To demonopolize it is to remove it. The monopoly is the essence of the framework.
> We currently have a government framework of law, but nothing (except people not realizing it's even possible) prevents us from having multiple frameworks, each operating on its own client base (even when those clients physically live on the same territory) and negotiating with each other when disputes between clients of two different agencies arise.
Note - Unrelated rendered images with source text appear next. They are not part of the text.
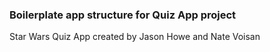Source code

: ### Boilerplate app structure for Quiz App project

Star Wars Quiz App created by Jason Howe and Nate Voisan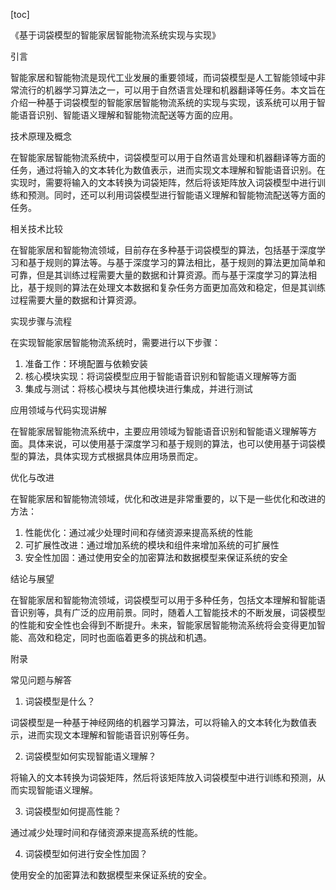 
[toc]                    
                
                
《基于词袋模型的智能家居智能物流系统实现与实现》

引言

智能家居和智能物流是现代工业发展的重要领域，而词袋模型是人工智能领域中非常流行的机器学习算法之一，可以用于自然语言处理和机器翻译等任务。本文旨在介绍一种基于词袋模型的智能家居智能物流系统的实现与实现，该系统可以用于智能语音识别、智能语义理解和智能物流配送等方面的应用。

技术原理及概念

在智能家居智能物流系统中，词袋模型可以用于自然语言处理和机器翻译等方面的任务，通过将输入的文本转化为数值表示，进而实现文本理解和智能语音识别。在实现时，需要将输入的文本转换为词袋矩阵，然后将该矩阵放入词袋模型中进行训练和预测。同时，还可以利用词袋模型进行智能语义理解和智能物流配送等方面的任务。

相关技术比较

在智能家居和智能物流领域，目前存在多种基于词袋模型的算法，包括基于深度学习和基于规则的算法等。与基于深度学习的算法相比，基于规则的算法更加简单和可靠，但是其训练过程需要大量的数据和计算资源。而与基于深度学习的算法相比，基于规则的算法在处理文本数据和复杂任务方面更加高效和稳定，但是其训练过程需要大量的数据和计算资源。

实现步骤与流程

在实现智能家居智能物流系统时，需要进行以下步骤：

1. 准备工作：环境配置与依赖安装
2. 核心模块实现：将词袋模型应用于智能语音识别和智能语义理解等方面
3. 集成与测试：将核心模块与其他模块进行集成，并进行测试

应用领域与代码实现讲解

在智能家居智能物流系统中，主要应用领域为智能语音识别和智能语义理解等方面。具体来说，可以使用基于深度学习和基于规则的算法，也可以使用基于词袋模型的算法，具体实现方式根据具体应用场景而定。

优化与改进

在智能家居和智能物流领域，优化和改进是非常重要的，以下是一些优化和改进的方法：

1. 性能优化：通过减少处理时间和存储资源来提高系统的性能
2. 可扩展性改进：通过增加系统的模块和组件来增加系统的可扩展性
3. 安全性加固：通过使用安全的加密算法和数据模型来保证系统的安全

结论与展望

在智能家居和智能物流领域，词袋模型可以用于多种任务，包括文本理解和智能语音识别等，具有广泛的应用前景。同时，随着人工智能技术的不断发展，词袋模型的性能和安全性也会得到不断提升。未来，智能家居智能物流系统将会变得更加智能、高效和稳定，同时也面临着更多的挑战和机遇。

附录

常见问题与解答

1. 词袋模型是什么？

词袋模型是一种基于神经网络的机器学习算法，可以将输入的文本转化为数值表示，进而实现文本理解和智能语音识别等任务。

2. 词袋模型如何实现智能语义理解？

将输入的文本转换为词袋矩阵，然后将该矩阵放入词袋模型中进行训练和预测，从而实现智能语义理解。

3. 词袋模型如何提高性能？

通过减少处理时间和存储资源来提高系统的性能。

4. 词袋模型如何进行安全性加固？

使用安全的加密算法和数据模型来保证系统的安全。

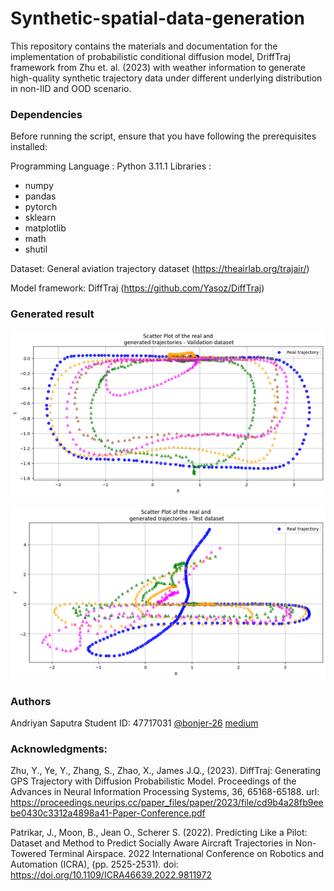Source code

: # Synthetic-spatial-data-generation
This repository contains the materials and documentation for the implementation of probabilistic conditional diffusion model, DriffTraj framework from Zhu et. al. (2023) with weather information to generate high-quality synthetic trajectory data under different underlying distribution in non-IID and OOD scenario.

### Dependencies
Before running the script, ensure that you have following the prerequisites installed:

Programming Language  : Python 3.11.1
Libraries :
* numpy                 
* pandas                
* pytorch               
* sklearn               
* matplotlib            
* math                  
* shutil                

Dataset: General aviation trajectory dataset (https://theairlab.org/trajair/)

Model framework: DiffTraj (https://github.com/Yasoz/DiffTraj)

### Generated result

![Validation set generation result](https://github.com/bonjer-26/Synthetic-spatial-data-generation/blob/main/traj_val.png?raw=true)

![Test set generation result](https://github.com/bonjer-26/Synthetic-spatial-data-generation/blob/main/traj_test.png?raw=true)

### Authors

Andriyan Saputra 
Student ID: 47717031
[@bonjer-26](https://github.com/bonjer-26)
[medium](https://medium.com/@andriyan-saputra78)

### Acknowledgments:
Zhu, Y., Ye, Y., Zhang, S., Zhao, X., James J.Q., (2023). DiffTraj: Generating GPS Trajectory with Diffusion Probabilistic Model. Proceedings of the Advances in Neural Information Processing Systems, 36, 65168-65188. url: https://proceedings.neurips.cc/paper_files/paper/2023/file/cd9b4a28fb9eebe0430c3312a4898a41-Paper-Conference.pdf

Patrikar, J., Moon, B., Jean O., Scherer S. (2022). Predicting Like a Pilot: Dataset and Method to Predict Socially Aware Aircraft Trajectories in Non-Towered Terminal Airspace. 2022 International Conference on Robotics and Automation (ICRA), (pp. 2525-2531). doi: https://doi.org/10.1109/ICRA46639.2022.9811972







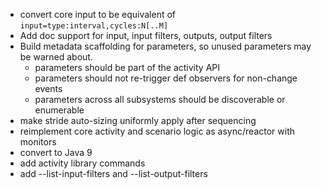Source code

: - convert core input to be equivalent of `input=type:interval,cycles:N[..M]`
- Add doc support for input, input filters, outputs, output filters
- Build metadata scaffolding for parameters, so unused parameters may be warned about.
  - parameters should be part of the activity API
  - parameters should not re-trigger def observers for non-change events
  - parameters across all subsystems should be discoverable or enumerable
- make stride auto-sizing uniformly apply after sequencing
- reimplement core activity and scenario logic as async/reactor with monitors
- convert to Java 9
- add activity library commands
- add --list-input-filters and --list-output-filters 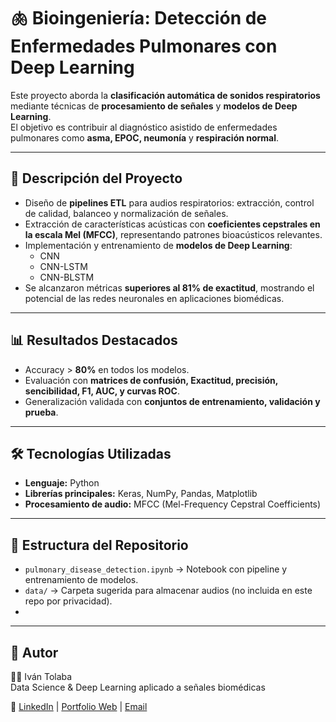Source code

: # 🫁 Bioingeniería: Detección de Enfermedades Pulmonares con Deep Learning  

Este proyecto aborda la **clasificación automática de sonidos respiratorios** mediante técnicas de **procesamiento de señales** y **modelos de Deep Learning**.  
El objetivo es contribuir al diagnóstico asistido de enfermedades pulmonares como **asma, EPOC, neumonía** y **respiración normal**.  

---

## 🚀 Descripción del Proyecto  
- Diseño de **pipelines ETL** para audios respiratorios: extracción, control de calidad, balanceo y normalización de señales.  
- Extracción de características acústicas con **coeficientes cepstrales en la escala Mel (MFCC)**, representando patrones bioacústicos relevantes.  
- Implementación y entrenamiento de **modelos de Deep Learning**:  
  - CNN  
  - CNN-LSTM  
  - CNN-BLSTM  
- Se alcanzaron métricas **superiores al 81% de exactitud**, mostrando el potencial de las redes neuronales en aplicaciones biomédicas.  

---

## 📊 Resultados Destacados  
- Accuracy > **80%** en todos los modelos.  
- Evaluación con **matrices de confusión, Exactitud, precisión, sencibilidad, F1, AUC, y curvas ROC**.  
- Generalización validada con **conjuntos de entrenamiento, validación y prueba**.  

---

## 🛠️ Tecnologías Utilizadas  
- **Lenguaje:** Python  
- **Librerías principales:** Keras, NumPy, Pandas, Matplotlib  
- **Procesamiento de audio:** MFCC (Mel-Frequency Cepstral Coefficients)  

---

## 📂 Estructura del Repositorio  
- `pulmonary_disease_detection.ipynb` → Notebook con pipeline y entrenamiento de modelos.  
- `data/` → Carpeta sugerida para almacenar audios (no incluida en este repo por privacidad).  
- 

---

## 📌 Autor  
👨‍💻 Iván Tolaba  
Data Science & Deep Learning aplicado a señales biomédicas  

🔗 [LinkedIn](www.linkedin.com/in/norberto-ivan-tolaba) | [Portfolio Web](https://ivantolaba.github.io/Portfolio-IA) | [Email](ivn.tlb@gmail.com)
This kind of patron/client system is not novel, and most people do, in fact, recognize that it is possible.
> The major difference in this situation would be that clients of such firms would voluntarily pay money to be protected by them.
Unless there is some supervisory entity that does have a monopoly enforcing it (in which case, this remains a monopoly system with low-level enforcement farmed out, not a demonopolized system), voluntariness seems, well, dubious. You've just invented a system competing warlords (well, invented is too strong a term, its the basic model of primitive feudalism.)
Yes. I don't know (and frankly, hardly imagine) of any societies without any hierarchies though. I could imagine communities with democratic collegial decision-making, but it still implies there is a way to enforce decisions, which means armed men.
Your argument is silly. "Armed people" are just a tool to enforce policies enforced by governments. It is them, not the soldiers, we should be worried about.